Fine-grained parallelism represents a much more complex use of parallelism than is found in the use of threads. Although much work has been done on highly parallel applications, this is so far a specialized and fragmented area, with many different approaches.

I could understand the medium granularity is about thread and other granularity except the so-called fine-grained parallelism. And I didn't get much information by searching it on the Internet. So could you please clarify it for me? Some examples would really help.

Thanks in advance!

It's a reference to the so called instruction level parallelism that is the instructions that can be executed in parallel from the same thread.

For example if you have two instructions such as

a = b*2
c = d+5 

These instructions can be executed in parallel by the processor without any problem as they do not depend on each other in any way.

On the other hand if you have instructions like

a = b*2
c = a+5

In this case second instruction depends on the first and cannot be processed until result of the first is available.

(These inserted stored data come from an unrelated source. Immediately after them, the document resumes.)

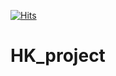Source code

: [![Hits](https://hits.seeyoufarm.com/api/count/incr/badge.svg?url=https%3A%2F%2Fgithub.com%2Fgyrud02%2FHK_project&count_bg=%2362A5E9&title_bg=%23E7A7A7&icon=&icon_color=%23111010&title=hits&edge_flat=false)](https://hits.seeyoufarm.com)

# HK_project

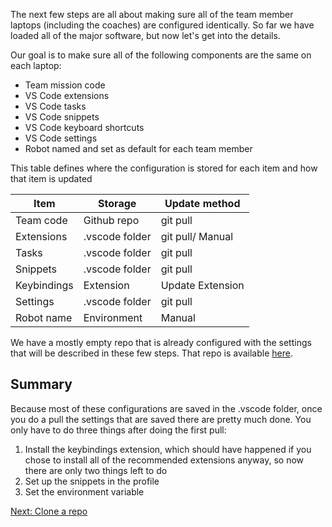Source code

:The next few steps are all about making sure all of the team member laptops (including the coaches) are configured identically. So far we have loaded all of the major software, but now let's get into the details.

Our goal is to make sure all of the following components are the same on each laptop:
- Team mission code
- VS Code extensions
- VS Code tasks
- VS Code snippets
- VS Code keyboard shortcuts
- VS Code settings
- Robot named and set as default for each team member

This table defines where the configuration is stored for each item and how that item is updated

| Item          | Storage        | Update method    |
| ------------- | -------------- | ---------------- |
| Team code     | Github repo    | git pull         |
| Extensions    | .vscode folder | git pull/ Manual |
| Tasks         | .vscode folder | git pull         |
| Snippets      | .vscode folder | git pull         |
| Keybindings   | Extension      | Update Extension |
| Settings      | .vscode folder | git pull         |
| Robot name    | Environment    | Manual           |

We have a mostly empty repo that is already configured with the settings that will be described in these few steps. That repo is available [here](https://github.com/MrGibbage/pybricks-fll).

## Summary
Because most of these configurations are saved in the .vscode folder, once you do a pull the settings that are saved there are pretty much done. You only have to do three things after doing the first pull:

1. Install the keybindings extension, which should have happened if you chose to install all of the recommended extensions anyway, so now there are only two things left to do
2. Set up the snippets in the profile
3. Set the environment variable

[Next: Clone a repo](https://github.com/MrGibbage/fll-pybricks-vscode-tutorial/blob/main/clone-push.md)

This is the limiting factor on the instruction level parallelism as most instructions are dependent on other instructions.

Fine-grained parallelism represents a much more complex use of parallelism than is found in the use of threads.

This is because in order to identify independent instructions in the same thread you must have the ability to look down the instruction pipeline which is not an easy task and requires special hardware and compiler optimizations.

Thread level parallelism on the other hand is easy as you know that two instructions from two different threads can't possibly depend on each other.